▶ Work request
From the entries below, reproduce exactly the line containing "In the five- and", the line containing "a different, explicitly", and every line in between, with nothing added.

▶ Task input
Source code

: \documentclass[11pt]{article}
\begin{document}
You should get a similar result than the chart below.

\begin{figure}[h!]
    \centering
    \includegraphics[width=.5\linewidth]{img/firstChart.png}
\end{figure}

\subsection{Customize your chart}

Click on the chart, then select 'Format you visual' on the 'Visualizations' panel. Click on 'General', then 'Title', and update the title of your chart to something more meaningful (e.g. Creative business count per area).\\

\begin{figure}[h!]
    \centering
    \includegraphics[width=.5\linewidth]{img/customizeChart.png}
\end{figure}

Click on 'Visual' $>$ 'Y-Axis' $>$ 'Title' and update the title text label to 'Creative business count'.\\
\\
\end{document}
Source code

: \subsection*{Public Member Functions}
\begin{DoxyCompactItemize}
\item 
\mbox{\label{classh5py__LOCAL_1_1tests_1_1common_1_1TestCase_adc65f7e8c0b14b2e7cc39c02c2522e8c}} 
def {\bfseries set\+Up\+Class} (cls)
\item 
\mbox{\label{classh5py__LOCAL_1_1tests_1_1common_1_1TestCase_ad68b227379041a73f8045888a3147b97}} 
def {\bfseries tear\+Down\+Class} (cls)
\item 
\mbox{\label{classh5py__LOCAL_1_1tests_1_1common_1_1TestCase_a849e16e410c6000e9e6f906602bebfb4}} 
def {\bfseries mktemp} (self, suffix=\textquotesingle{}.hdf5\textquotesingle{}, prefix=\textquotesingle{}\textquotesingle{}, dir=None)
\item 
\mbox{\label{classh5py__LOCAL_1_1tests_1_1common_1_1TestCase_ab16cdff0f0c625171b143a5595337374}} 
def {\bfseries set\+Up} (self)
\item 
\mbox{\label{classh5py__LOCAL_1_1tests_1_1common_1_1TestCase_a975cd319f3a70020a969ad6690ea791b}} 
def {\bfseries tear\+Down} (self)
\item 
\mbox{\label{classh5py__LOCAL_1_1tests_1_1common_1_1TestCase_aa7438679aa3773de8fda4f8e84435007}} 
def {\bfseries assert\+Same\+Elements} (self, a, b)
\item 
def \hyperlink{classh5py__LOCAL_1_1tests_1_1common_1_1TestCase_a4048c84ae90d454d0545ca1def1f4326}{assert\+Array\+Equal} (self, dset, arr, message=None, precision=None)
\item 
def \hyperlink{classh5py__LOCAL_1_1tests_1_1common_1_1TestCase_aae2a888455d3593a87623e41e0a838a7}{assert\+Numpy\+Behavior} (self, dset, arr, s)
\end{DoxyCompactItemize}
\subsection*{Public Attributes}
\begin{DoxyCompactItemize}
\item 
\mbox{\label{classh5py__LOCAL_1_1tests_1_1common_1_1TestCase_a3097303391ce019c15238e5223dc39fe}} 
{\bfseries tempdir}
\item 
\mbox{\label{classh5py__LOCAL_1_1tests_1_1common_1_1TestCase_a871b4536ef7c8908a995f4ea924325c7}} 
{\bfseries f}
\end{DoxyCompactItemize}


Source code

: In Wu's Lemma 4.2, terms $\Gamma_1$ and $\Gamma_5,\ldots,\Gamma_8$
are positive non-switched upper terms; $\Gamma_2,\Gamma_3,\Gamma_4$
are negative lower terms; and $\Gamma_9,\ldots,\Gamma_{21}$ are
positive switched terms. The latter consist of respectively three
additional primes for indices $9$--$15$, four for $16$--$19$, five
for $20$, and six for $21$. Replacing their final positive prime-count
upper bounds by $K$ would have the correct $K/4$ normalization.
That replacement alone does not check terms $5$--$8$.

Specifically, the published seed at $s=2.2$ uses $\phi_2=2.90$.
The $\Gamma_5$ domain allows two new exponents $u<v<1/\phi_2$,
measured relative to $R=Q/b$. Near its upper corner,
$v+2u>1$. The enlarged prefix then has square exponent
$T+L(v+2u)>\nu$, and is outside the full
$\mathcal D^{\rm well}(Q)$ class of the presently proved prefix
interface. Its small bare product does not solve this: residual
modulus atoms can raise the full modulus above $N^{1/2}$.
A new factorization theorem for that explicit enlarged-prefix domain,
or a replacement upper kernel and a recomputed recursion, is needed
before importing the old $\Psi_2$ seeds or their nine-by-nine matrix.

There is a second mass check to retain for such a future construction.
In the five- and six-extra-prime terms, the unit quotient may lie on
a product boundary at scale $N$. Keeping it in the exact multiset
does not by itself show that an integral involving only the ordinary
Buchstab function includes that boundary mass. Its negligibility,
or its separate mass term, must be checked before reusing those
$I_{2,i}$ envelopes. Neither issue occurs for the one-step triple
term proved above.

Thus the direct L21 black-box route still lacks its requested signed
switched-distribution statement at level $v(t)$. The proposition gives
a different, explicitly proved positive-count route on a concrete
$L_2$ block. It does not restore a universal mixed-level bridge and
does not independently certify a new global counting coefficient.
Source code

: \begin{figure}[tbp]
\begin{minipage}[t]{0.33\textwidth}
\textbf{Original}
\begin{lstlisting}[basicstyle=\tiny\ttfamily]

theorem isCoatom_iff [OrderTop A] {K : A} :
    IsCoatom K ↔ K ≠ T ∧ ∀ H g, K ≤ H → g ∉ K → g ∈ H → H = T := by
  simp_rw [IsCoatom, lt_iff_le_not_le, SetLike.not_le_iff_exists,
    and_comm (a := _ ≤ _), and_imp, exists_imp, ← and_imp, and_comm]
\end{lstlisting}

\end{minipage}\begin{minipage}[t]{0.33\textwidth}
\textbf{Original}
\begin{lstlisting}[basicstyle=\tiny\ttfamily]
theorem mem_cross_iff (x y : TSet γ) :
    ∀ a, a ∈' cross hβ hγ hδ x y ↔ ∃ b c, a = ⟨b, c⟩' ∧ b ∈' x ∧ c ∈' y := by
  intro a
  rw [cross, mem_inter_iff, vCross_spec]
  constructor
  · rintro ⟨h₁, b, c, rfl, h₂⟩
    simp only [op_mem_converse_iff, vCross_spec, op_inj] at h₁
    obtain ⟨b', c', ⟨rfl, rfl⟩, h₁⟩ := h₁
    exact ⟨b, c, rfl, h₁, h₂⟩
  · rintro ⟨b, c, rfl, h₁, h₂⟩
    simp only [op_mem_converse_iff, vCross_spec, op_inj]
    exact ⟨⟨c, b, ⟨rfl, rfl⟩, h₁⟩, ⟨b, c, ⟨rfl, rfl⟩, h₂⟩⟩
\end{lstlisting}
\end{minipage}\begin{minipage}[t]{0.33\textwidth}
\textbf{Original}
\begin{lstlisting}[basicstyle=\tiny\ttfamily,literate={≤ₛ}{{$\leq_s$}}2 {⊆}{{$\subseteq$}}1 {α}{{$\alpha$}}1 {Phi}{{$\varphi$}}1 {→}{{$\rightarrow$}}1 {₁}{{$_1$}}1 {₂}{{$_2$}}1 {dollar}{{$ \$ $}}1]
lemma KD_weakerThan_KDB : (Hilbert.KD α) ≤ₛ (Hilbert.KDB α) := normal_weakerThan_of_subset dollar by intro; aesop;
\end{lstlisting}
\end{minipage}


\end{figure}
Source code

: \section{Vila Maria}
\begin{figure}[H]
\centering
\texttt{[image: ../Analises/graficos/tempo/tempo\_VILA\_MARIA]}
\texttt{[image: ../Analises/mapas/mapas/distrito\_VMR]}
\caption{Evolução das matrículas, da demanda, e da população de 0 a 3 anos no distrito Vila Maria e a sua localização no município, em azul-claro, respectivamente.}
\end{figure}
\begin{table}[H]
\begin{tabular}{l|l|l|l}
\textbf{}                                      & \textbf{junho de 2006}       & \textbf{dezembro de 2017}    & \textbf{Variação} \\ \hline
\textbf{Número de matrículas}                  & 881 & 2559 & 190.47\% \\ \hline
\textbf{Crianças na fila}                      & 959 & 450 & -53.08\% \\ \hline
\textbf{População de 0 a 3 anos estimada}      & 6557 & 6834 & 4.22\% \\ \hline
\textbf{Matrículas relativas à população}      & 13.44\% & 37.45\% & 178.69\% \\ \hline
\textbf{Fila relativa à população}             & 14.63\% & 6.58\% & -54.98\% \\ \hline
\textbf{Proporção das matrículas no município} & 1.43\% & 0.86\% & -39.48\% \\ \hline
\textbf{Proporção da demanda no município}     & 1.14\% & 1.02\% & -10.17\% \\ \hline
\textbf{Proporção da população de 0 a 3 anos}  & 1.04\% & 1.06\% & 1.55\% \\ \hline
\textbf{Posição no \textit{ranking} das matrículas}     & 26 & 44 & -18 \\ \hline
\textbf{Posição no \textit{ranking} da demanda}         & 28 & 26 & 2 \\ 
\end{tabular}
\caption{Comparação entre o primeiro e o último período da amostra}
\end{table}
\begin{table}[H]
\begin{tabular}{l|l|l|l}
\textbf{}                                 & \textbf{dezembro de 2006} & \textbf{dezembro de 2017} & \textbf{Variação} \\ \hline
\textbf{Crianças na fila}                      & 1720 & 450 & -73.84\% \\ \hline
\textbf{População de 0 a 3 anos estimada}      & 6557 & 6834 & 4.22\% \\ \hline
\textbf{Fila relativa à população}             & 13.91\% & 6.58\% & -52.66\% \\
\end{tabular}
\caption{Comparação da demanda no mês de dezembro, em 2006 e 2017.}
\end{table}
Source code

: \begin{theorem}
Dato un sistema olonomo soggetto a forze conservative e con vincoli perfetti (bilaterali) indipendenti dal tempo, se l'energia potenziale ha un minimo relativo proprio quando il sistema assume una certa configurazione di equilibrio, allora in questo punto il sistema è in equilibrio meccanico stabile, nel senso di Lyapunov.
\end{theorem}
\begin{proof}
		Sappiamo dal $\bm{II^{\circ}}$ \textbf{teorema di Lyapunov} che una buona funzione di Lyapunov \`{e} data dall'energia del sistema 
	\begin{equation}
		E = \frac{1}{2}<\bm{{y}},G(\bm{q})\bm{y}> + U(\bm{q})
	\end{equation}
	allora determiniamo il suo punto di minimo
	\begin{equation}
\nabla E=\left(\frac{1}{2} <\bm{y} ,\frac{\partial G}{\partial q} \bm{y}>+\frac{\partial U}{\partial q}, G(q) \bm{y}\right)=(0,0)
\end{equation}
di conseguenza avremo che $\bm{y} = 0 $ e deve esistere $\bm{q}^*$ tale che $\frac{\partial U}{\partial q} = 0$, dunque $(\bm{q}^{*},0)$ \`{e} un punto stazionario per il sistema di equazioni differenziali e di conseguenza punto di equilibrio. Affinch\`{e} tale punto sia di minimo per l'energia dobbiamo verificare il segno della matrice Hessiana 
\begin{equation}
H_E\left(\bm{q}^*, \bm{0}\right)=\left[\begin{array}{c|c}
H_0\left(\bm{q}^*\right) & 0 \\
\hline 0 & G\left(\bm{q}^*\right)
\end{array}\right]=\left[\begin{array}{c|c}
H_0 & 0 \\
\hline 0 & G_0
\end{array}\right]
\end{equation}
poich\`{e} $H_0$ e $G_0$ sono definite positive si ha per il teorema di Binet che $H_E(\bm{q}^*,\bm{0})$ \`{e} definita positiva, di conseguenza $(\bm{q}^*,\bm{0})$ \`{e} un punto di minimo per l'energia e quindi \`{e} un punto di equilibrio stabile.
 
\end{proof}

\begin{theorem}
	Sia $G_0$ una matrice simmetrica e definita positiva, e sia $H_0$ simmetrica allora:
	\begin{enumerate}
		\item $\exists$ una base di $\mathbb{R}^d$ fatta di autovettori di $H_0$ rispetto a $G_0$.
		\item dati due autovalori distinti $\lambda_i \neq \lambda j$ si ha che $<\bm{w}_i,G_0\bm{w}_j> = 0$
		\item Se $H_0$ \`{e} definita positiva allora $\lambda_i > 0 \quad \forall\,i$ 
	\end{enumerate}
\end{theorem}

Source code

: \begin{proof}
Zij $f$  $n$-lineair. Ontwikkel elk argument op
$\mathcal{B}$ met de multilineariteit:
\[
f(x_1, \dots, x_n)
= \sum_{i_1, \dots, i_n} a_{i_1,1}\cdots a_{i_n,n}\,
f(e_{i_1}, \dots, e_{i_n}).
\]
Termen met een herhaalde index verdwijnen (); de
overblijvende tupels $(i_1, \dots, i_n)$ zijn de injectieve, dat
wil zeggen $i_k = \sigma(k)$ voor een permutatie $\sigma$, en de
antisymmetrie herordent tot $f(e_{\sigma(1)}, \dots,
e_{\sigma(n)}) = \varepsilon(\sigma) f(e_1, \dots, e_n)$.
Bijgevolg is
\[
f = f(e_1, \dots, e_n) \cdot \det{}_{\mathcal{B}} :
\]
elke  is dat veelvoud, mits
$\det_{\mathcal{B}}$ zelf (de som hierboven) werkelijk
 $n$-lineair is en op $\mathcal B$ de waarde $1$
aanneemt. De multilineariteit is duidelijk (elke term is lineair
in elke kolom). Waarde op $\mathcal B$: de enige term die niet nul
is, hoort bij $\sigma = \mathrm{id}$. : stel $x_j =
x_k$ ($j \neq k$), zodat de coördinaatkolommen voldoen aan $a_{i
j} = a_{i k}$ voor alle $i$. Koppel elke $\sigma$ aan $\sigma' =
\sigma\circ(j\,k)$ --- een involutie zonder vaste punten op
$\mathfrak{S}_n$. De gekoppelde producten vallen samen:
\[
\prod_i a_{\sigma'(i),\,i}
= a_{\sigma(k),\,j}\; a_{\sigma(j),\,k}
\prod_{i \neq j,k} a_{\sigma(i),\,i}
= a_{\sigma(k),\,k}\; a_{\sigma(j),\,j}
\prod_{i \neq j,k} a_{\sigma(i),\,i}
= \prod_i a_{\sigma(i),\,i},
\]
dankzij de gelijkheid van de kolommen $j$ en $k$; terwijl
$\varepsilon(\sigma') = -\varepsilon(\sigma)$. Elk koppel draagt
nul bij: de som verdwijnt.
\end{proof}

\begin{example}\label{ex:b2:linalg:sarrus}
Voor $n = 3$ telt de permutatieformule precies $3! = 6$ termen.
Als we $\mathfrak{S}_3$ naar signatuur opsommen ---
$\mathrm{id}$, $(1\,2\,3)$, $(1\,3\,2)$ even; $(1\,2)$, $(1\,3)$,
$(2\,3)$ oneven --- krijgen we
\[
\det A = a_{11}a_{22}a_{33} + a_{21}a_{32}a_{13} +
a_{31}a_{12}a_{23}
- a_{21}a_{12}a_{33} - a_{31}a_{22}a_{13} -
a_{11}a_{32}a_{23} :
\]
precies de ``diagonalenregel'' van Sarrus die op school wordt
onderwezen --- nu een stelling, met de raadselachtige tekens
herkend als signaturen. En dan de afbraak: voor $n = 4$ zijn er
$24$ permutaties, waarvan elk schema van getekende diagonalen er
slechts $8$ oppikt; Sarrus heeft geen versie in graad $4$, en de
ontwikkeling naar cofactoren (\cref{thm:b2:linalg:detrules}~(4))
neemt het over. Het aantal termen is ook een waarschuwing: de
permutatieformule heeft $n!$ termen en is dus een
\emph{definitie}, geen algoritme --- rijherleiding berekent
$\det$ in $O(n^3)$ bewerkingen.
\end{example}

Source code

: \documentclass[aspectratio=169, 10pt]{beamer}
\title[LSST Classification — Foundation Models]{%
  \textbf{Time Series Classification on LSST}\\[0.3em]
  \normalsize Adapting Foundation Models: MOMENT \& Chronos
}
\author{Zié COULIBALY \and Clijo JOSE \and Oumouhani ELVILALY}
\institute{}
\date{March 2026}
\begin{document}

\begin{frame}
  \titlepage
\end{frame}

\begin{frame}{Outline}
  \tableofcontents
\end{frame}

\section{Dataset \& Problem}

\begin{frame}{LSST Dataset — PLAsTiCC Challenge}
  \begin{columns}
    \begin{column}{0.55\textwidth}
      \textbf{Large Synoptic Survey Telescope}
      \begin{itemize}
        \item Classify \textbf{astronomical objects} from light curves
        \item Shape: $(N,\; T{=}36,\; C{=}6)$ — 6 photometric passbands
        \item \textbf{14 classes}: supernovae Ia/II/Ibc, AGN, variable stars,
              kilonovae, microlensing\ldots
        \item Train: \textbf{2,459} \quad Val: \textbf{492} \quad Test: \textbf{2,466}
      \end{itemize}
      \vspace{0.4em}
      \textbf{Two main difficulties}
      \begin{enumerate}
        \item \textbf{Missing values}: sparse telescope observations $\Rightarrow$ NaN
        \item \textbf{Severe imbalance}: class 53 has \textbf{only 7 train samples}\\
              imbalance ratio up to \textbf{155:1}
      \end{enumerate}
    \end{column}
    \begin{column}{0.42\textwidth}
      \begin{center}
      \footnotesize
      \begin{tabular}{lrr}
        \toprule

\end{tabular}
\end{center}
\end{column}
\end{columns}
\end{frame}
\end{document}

▶ The answer
In the five- and six-extra-prime terms, the unit quotient may lie on
a product boundary at scale $N$. Keeping it in the exact multiset
does not by itself show that an integral involving only the ordinary
Buchstab function includes that boundary mass. Its negligibility,
or its separate mass term, must be checked before reusing those
$I_{2,i}$ envelopes. Neither issue occurs for the one-step triple
term proved above.

Thus the direct L21 black-box route still lacks its requested signed
switched-distribution statement at level $v(t)$. The proposition gives
a different, explicitly proved positive-count route on a concrete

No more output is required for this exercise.